:: Your objective ::
Can you quote the lines below exactly, starting at the line with "2014-07-15 open Expenses:Medicare" and going through the last one?

:: Extracted entries ::
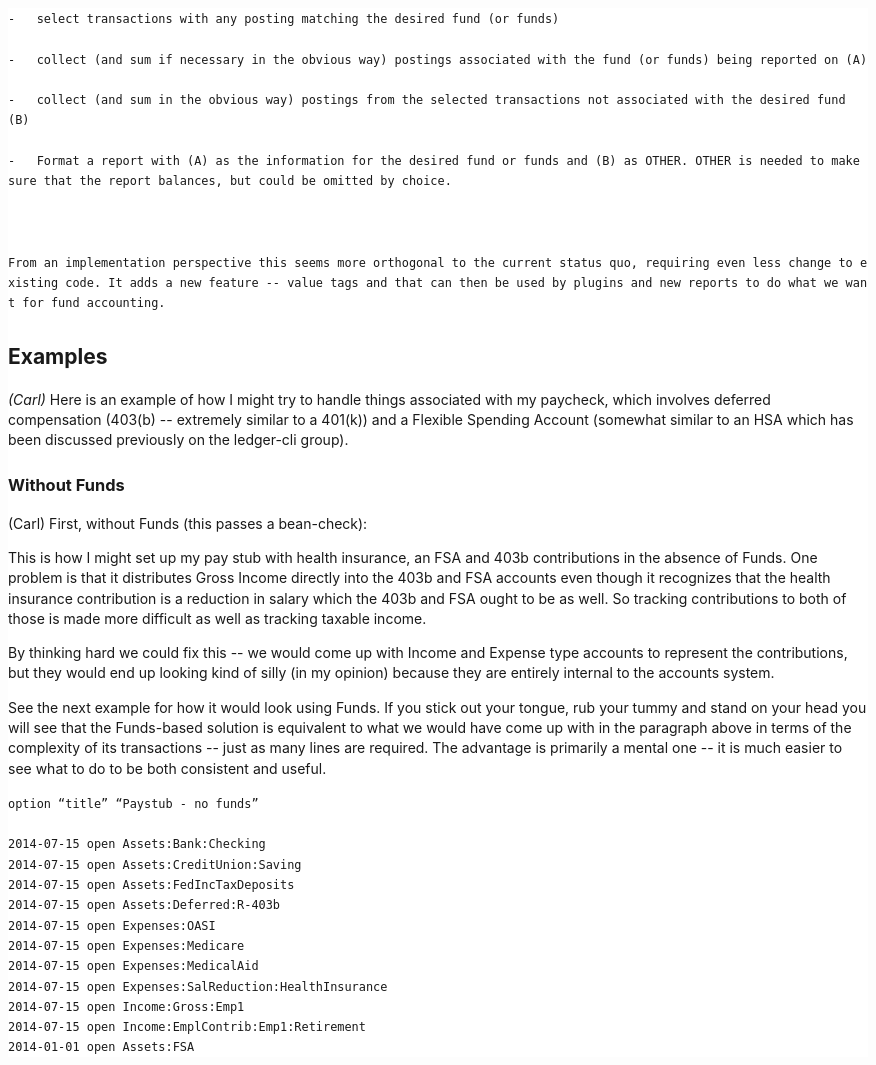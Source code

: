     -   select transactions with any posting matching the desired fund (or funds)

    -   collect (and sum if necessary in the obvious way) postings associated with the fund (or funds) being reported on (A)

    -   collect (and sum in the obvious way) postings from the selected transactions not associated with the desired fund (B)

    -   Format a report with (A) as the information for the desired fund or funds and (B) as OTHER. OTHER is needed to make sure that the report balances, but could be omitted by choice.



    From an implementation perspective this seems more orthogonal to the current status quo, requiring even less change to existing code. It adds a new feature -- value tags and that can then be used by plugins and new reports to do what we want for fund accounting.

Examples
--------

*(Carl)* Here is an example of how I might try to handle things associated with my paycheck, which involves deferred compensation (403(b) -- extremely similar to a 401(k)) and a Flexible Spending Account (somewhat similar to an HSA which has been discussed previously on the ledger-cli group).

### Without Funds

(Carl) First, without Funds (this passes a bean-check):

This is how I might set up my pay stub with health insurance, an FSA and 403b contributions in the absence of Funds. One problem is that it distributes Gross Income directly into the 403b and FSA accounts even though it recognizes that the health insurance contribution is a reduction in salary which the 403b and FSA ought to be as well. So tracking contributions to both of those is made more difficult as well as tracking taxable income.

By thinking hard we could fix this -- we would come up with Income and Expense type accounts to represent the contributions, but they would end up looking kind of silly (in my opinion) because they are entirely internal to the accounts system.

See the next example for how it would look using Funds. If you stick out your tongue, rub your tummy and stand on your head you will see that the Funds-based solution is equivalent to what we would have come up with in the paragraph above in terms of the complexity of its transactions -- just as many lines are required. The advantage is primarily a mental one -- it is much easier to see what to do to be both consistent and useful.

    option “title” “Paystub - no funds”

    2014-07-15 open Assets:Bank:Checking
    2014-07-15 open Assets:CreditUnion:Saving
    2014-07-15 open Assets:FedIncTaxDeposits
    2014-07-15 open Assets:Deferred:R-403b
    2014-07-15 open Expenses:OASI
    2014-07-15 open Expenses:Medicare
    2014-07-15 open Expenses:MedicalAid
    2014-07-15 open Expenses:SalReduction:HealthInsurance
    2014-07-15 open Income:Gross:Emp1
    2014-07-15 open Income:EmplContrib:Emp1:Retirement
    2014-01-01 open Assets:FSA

:: Answer below ::
    2014-07-15 open Expenses:Medicare
    2014-07-15 open Expenses:MedicalAid
    2014-07-15 open Expenses:SalReduction:HealthInsurance
    2014-07-15 open Income:Gross:Emp1
    2014-07-15 open Income:EmplContrib:Emp1:Retirement
    2014-01-01 open Assets:FSA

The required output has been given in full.